Przez kilka godzin szukali 10-latka, który… nie zaginął

14

Kilka godzin trwały poszukiwania 10-letniego chłopca, który wczoraj rano poszedł do szkoły, ale już z niej nie wrócił. Okazało się, że alarm był fałszywy, a 10-latek zamiast na lekcje wybrał się na wycieczkę zorganizowaną dla kilku klas. Tylko nauczycielka zapomniała zawiadomić o tym kogokolwiek. Chłopiec twierdził bowiem, że ma pozwolenie od rodziców.

Wczoraj, 17 czerwca, o godzinie 8 rano lubinianka odwiozła swojego 10-letniego syna do szkoły. Chłopiec miał skończyć zajęcia o 11.30, o tej też godzinie pojawiła się pod podstawówką jego matka. Jednak 10-latek nie przyszedł. W szkole też już go nie było.

– Najpierw matka szukała dziecka na własną rękę. Policję powiadomiła o zaginięciu dopiero około 15 – mówi Elwira Zboińska, rzeczniczka lubińskiej policji. – Postawiliśmy na nogi wszystkich funkcjonariuszy. Do pomocy ściągnięto także oddziały z Legnicy.

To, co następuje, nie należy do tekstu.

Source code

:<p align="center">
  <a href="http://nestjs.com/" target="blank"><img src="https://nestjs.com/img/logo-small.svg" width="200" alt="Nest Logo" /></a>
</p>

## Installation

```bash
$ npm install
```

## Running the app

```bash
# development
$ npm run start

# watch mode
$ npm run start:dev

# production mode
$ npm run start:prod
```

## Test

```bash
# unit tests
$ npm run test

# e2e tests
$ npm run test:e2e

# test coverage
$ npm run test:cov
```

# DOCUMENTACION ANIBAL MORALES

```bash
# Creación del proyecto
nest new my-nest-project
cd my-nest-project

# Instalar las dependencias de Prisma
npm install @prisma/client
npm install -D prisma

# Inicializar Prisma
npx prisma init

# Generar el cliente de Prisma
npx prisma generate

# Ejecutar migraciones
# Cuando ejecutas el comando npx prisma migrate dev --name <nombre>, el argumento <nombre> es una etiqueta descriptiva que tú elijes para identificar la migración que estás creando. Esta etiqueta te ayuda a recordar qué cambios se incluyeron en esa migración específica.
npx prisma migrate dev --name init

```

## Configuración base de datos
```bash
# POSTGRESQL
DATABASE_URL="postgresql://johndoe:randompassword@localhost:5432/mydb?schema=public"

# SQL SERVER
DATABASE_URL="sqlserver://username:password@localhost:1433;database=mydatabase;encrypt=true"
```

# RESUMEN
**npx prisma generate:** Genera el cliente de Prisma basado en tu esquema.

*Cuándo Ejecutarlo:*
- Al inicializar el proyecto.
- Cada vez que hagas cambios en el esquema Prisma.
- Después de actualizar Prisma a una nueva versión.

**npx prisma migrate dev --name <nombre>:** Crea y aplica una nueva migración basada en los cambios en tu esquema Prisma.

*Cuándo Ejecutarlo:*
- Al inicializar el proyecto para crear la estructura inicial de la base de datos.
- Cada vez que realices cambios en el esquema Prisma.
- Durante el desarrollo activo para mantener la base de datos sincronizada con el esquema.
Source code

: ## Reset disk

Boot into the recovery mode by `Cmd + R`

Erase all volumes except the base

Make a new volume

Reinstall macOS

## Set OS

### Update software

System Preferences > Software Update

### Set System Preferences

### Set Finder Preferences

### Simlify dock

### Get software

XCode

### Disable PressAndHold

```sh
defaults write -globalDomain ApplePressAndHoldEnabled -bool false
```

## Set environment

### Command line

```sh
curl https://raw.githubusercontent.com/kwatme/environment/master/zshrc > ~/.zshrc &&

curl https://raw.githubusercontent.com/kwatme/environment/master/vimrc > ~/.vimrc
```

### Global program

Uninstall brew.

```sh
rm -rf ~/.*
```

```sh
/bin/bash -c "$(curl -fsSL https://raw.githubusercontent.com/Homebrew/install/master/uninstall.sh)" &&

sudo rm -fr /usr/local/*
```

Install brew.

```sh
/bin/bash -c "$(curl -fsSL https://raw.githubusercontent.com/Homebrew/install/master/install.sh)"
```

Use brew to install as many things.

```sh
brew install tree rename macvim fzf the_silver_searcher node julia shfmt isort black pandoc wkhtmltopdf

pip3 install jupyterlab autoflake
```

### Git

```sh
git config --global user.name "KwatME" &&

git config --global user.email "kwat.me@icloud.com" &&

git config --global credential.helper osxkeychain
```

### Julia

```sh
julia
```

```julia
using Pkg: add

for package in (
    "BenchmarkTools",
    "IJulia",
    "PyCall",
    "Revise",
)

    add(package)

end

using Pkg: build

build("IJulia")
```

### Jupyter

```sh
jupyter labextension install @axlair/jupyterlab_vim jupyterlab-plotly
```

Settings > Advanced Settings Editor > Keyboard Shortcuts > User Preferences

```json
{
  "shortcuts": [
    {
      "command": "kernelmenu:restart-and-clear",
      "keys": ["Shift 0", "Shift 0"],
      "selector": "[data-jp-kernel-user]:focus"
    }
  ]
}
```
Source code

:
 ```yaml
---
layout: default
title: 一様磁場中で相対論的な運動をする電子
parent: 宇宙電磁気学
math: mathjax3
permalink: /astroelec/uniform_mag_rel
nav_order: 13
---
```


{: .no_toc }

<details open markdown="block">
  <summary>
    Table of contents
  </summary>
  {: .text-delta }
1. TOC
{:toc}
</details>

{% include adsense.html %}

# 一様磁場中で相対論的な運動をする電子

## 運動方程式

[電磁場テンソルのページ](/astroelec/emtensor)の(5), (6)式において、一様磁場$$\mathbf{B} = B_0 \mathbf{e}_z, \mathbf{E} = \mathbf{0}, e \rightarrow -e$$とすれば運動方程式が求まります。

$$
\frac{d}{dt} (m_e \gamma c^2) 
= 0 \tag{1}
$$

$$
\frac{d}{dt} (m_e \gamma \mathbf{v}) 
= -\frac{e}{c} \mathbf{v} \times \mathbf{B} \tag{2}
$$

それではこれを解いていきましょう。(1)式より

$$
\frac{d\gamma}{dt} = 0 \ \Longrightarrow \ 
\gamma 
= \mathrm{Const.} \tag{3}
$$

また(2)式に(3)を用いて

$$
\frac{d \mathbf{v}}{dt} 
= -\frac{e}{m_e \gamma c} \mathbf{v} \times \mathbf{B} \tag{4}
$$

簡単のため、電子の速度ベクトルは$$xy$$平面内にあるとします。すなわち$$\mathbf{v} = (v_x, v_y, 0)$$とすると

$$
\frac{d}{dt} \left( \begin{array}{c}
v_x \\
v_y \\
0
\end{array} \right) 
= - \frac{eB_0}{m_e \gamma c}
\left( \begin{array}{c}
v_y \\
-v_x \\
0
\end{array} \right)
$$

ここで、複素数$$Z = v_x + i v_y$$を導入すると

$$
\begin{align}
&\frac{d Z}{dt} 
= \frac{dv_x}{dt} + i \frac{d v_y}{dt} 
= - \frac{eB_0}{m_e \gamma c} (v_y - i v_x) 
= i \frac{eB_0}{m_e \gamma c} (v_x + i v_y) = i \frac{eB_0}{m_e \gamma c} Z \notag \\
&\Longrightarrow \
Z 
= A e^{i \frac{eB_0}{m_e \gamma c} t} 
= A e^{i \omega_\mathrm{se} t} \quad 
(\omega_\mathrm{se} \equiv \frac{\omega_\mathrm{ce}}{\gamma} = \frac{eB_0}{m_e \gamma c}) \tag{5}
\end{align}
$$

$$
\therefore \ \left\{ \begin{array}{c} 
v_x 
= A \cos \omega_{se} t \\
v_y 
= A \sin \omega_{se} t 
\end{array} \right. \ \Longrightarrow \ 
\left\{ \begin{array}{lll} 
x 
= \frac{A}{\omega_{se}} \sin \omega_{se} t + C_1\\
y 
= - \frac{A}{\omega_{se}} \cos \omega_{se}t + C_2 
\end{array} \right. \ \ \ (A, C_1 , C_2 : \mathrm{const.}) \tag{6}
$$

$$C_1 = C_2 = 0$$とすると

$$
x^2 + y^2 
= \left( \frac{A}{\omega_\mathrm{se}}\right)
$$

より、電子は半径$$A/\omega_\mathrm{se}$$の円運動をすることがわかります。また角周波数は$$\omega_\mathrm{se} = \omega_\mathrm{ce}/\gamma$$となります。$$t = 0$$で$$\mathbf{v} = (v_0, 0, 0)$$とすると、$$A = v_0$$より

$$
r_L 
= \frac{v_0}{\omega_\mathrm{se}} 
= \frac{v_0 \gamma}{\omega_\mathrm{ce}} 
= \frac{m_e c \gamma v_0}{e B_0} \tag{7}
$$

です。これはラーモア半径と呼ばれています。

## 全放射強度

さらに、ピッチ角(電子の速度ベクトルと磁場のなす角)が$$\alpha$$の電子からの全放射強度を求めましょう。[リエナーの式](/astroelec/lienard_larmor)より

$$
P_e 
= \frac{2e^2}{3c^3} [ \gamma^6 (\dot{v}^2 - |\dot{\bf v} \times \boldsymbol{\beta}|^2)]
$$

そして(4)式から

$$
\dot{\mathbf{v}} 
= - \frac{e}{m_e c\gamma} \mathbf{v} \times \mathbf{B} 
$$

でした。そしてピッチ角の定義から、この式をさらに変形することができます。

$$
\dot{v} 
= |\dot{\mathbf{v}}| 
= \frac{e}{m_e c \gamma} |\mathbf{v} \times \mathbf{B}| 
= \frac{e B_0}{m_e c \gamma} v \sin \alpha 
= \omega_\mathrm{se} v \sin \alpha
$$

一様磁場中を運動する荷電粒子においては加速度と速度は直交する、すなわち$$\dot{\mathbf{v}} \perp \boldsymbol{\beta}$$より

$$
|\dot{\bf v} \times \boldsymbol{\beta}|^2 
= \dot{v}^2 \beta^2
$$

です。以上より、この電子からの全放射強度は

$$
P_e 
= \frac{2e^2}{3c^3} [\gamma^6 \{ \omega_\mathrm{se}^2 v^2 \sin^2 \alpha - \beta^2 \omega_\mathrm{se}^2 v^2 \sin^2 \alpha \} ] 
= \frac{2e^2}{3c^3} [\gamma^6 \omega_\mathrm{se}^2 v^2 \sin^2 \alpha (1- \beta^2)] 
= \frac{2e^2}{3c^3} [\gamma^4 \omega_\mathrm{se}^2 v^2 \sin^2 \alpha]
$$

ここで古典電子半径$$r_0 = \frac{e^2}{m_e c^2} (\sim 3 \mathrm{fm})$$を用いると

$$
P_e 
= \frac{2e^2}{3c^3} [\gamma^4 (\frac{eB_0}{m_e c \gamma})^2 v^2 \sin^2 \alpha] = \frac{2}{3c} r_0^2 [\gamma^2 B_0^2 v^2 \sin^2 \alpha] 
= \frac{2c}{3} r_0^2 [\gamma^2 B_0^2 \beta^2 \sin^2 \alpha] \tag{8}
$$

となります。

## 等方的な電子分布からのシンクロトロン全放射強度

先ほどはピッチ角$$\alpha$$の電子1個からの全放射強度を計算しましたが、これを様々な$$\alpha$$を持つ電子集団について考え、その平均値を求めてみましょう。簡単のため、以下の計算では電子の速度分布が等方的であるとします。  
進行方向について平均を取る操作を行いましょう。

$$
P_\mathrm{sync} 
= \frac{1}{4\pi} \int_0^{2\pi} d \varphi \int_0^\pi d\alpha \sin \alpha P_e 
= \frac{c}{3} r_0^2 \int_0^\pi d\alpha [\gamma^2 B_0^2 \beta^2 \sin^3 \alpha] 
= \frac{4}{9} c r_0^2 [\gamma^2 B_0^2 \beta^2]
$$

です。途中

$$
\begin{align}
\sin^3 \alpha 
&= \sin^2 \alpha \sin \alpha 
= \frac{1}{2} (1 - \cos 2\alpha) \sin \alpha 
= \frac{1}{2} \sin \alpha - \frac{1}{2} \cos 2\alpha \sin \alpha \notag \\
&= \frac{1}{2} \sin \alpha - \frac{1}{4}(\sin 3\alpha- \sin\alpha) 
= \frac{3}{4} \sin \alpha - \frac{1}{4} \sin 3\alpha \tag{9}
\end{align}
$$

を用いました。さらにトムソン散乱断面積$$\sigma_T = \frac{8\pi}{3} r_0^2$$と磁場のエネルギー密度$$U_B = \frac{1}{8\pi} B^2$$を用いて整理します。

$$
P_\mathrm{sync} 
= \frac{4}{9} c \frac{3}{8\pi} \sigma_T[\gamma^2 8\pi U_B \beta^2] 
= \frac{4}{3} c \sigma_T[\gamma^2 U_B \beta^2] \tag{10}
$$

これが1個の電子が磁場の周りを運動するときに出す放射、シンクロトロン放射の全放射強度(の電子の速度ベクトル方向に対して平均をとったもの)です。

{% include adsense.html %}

Policjanci najpierw udali się do szkoły, gdzie dowiedzieli się, że chłopca w ogóle nie było tego dnia na zajęciach. Postanowili więc sprawdzić, czy w placówce nie było jakiejś wycieczki.

– Uczniowie kilku klas wyjechali w góry. Okazało się, że 10-latek poprosił nauczycielkę, aby zabrała również jego. Kobieta się zgodziła – relacjonuje Elwira Zboińska.

Jednak o tym, że zabiera chłopca ze sobą zapomniała zawiadomić dyrekcję szkoły. Zapytała 10-latka, czy ma pozwolenie od rodziców. On stwierdził, że tak. Nauczycielka tego nie sprawdziła.

Policjanci sprawę zaginięcia małego lubinianina wyjaśnili około godziny 19. Przez te kilka godzin rodzice nie wiedząc co się stało z ich dzieckiem żyli w strachu. Nie wiadomo jeszcze jakie konsekwencje poniesie nauczycielka.

– Wystosujemy pismo do szkoły, odnośnie zaostrzenia opieki nad dziećmi w tej placówce – dodaje Elwira Zboińska.

Chodzi o Szkołę Podstawową nr 3 w Lubinie.